Saturday, November 30, 2013

Religion and Violence

I once mentioned to a colleague that, according to something I had read, if Christianity hadn't happened along, a Roman Emperor might have ended up converting to Judaism. Presumably, the rest of the Roman Empire would have followed. "Wow," he said. "The world would look really different if that had happened."

Only later did I ask myself, "Would it?" Would Judaism have changed the Roman Empire, and the history of the West, and of the world? Or, possibly, would the Roman Empire have changed Judaism? Would Tomas de Torquemada still have been Grand Inquisitor, but as a rabbi--or, perhaps, a Jewish monk--and would Bloody Mary have burned Jewish heretics at the stake?

I am reminded of these questions frequently nowadays when I read all the debate about whether Islam is an inherently violent religion. The claim that it is has become common, mostly in Tea Party circles (here, here and here, for instance), but also among right-of-center Jews and Catholics, and even the occasional left-wing atheist.

To me, this argument seems absurd on its face.  If Christianity is by its nature less violent than Islam, then one would expect this to be true at all different times and places.

Here's the conquest of Jerusalem by the Christians of the First Crusade in 1099:

Writing about the Temple Mount area alone Fulcher of Chartres, who was not an eyewitness... says: "In this temple 10,000 were killed. Indeed, if you had been there you would have seen our feet coloured to our ankles with the blood of the slain. But what more shall I relate? None of them were left alive; neither women nor children were spared".

And this was not an aberration; it went on for centuries. In 1209 there was the crusade against the Cathars of southern France

Prisoners were blinded, dragged behind horses, and used for target practice.... Arnaud-Amaury wrote to Pope Innocent III, "Today your Holiness, twenty thousand heretics were put to the sword, regardless of rank, age, or sex."

In the sixteenth century there was the aforementioned Mary I of England, who executed 283 Protestants, mostly by burning.

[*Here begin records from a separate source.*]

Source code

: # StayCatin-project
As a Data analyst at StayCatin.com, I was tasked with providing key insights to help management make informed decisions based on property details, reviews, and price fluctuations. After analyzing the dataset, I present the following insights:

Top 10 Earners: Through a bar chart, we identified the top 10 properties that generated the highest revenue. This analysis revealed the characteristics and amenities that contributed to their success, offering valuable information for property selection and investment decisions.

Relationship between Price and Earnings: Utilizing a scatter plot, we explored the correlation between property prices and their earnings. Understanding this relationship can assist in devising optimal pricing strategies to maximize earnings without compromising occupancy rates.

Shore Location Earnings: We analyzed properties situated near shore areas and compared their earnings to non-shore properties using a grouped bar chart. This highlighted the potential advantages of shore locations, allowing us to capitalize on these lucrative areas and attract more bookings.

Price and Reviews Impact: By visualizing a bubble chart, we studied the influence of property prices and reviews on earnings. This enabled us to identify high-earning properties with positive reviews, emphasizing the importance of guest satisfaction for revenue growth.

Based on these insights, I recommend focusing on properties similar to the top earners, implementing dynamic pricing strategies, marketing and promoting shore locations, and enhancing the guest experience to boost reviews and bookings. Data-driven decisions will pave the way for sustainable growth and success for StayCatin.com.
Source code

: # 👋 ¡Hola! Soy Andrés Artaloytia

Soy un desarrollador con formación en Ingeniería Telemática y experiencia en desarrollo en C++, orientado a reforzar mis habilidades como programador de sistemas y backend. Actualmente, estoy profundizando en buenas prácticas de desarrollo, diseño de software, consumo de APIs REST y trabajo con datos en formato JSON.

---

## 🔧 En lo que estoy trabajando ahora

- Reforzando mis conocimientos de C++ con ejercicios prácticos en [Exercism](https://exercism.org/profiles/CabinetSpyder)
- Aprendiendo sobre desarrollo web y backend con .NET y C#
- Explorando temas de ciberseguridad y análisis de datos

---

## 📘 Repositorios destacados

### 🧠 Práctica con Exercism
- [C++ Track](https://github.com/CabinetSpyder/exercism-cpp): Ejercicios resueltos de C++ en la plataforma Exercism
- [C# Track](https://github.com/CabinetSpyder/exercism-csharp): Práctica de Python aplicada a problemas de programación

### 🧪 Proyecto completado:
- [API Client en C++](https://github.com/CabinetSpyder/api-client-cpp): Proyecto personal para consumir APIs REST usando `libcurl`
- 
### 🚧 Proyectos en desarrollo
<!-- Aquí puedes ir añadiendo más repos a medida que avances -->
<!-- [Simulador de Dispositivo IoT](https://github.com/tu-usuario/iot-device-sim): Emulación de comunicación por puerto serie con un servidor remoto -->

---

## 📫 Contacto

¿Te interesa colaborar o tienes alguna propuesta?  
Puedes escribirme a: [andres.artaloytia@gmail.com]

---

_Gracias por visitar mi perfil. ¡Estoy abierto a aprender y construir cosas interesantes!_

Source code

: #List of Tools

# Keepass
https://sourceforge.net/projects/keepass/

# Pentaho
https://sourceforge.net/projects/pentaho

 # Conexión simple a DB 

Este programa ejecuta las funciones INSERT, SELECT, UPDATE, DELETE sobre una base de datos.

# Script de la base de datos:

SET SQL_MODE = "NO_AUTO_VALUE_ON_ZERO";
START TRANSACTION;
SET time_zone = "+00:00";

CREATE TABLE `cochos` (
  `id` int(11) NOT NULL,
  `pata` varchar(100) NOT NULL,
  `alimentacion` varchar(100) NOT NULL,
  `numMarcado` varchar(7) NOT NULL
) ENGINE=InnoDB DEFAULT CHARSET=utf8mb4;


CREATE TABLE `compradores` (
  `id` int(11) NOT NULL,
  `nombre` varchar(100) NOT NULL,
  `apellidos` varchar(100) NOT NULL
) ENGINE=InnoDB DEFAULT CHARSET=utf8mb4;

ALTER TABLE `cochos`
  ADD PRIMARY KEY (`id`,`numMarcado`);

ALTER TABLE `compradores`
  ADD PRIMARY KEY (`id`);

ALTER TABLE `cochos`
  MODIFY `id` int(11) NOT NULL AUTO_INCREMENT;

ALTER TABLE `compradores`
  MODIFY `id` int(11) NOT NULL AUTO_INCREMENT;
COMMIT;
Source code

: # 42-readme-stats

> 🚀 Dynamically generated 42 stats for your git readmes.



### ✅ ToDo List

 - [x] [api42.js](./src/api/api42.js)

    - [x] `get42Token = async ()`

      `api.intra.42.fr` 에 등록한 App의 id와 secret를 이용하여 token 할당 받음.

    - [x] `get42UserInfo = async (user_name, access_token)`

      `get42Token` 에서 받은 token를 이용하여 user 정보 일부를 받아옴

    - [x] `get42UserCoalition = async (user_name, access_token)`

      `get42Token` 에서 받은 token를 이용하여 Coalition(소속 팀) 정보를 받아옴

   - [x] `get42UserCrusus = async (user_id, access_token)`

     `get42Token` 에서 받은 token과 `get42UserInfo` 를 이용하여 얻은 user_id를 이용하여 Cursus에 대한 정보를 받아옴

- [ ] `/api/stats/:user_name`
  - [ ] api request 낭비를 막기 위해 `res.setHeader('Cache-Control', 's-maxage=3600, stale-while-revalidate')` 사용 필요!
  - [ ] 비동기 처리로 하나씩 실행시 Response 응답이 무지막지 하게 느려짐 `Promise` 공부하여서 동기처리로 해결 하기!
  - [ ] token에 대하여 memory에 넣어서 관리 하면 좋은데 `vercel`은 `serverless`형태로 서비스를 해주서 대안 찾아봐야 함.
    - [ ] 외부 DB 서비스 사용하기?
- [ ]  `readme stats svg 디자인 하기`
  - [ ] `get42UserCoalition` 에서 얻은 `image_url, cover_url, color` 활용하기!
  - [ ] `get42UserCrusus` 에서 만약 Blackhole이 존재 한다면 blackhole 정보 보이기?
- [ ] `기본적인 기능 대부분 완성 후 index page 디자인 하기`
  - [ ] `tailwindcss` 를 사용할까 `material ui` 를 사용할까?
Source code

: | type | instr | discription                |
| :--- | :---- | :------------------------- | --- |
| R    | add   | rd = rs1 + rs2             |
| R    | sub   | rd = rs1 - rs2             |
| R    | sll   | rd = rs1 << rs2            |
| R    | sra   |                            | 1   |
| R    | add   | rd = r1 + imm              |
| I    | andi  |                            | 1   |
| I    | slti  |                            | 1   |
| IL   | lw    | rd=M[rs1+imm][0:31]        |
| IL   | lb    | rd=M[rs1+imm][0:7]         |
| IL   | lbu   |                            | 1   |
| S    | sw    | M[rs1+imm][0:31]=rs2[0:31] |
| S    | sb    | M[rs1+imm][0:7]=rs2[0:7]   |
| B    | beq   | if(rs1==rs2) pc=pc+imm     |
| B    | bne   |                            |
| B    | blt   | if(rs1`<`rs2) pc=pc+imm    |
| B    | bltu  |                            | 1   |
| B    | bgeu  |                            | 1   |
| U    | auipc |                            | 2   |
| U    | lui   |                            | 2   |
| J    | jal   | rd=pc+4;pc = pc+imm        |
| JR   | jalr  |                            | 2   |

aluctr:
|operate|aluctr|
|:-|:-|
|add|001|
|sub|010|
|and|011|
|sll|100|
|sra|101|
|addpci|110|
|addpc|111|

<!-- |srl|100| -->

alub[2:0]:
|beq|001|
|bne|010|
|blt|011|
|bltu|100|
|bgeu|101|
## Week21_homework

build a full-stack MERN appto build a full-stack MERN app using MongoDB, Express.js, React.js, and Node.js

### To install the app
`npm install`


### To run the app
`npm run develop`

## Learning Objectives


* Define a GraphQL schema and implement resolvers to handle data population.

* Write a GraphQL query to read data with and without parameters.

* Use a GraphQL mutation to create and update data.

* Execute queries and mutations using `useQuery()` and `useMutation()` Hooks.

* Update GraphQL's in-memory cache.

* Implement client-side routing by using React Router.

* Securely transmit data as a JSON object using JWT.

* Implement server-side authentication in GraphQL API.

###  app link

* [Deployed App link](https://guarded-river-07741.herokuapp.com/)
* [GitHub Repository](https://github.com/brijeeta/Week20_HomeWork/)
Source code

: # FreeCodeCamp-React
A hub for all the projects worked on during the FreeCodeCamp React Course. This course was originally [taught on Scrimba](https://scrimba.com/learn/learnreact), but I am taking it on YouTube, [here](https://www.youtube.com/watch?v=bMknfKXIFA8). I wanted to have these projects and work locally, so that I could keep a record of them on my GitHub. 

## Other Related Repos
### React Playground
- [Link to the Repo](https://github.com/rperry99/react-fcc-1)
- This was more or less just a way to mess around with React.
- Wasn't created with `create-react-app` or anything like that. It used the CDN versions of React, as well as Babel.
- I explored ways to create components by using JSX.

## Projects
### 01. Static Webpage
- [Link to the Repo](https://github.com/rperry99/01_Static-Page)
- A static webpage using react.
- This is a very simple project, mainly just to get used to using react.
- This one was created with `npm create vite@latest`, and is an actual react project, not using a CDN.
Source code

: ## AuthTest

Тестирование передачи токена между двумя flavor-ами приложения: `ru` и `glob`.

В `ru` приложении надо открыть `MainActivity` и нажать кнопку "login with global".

Her successor is not known today as "Bloody Elizabeth," but she executed hundreds of Catholics.

Obviously, Christianity is not violent like that today. But equally obviously, that is not because of anything intrinsic to its basic nature that makes it different from Islam.

The best test, though, would be if we could find a faith whose canon included no endorsement of violence whatsoever, and yet whose adherents were now behaving violently. Horrifyingly, there is such a case today:

“There are casualties and damage on both sides,” Mr. Thein Sein said on state television.

But according to accounts from the police officer, Lt. Col Kyaw Tint, and a villager who witnessed some of the fighting, the violence followed a disturbingly familiar pattern: sword-wielding Buddhist mobs rampaging through Muslim neighborhoods.

“All the people who were found dead were from the Muslim community,” Colonel Kyaw Tint said.

After flaring up last year in western Myanmar, anti-Muslim violence has spread to areas around the country this year, leaving dozens of people dead, almost all of them Muslims and some of them children. Buddhist nationalist groups have called for a boycott of Muslim shops, and radical Buddhist monks have stoked anti-Muslim feelings in sermons across the country.

That's right. Burmese Buddhist mobs are carrying out pogroms against Muslims. Violence is a virus, and the virus is no respecter of religious belief.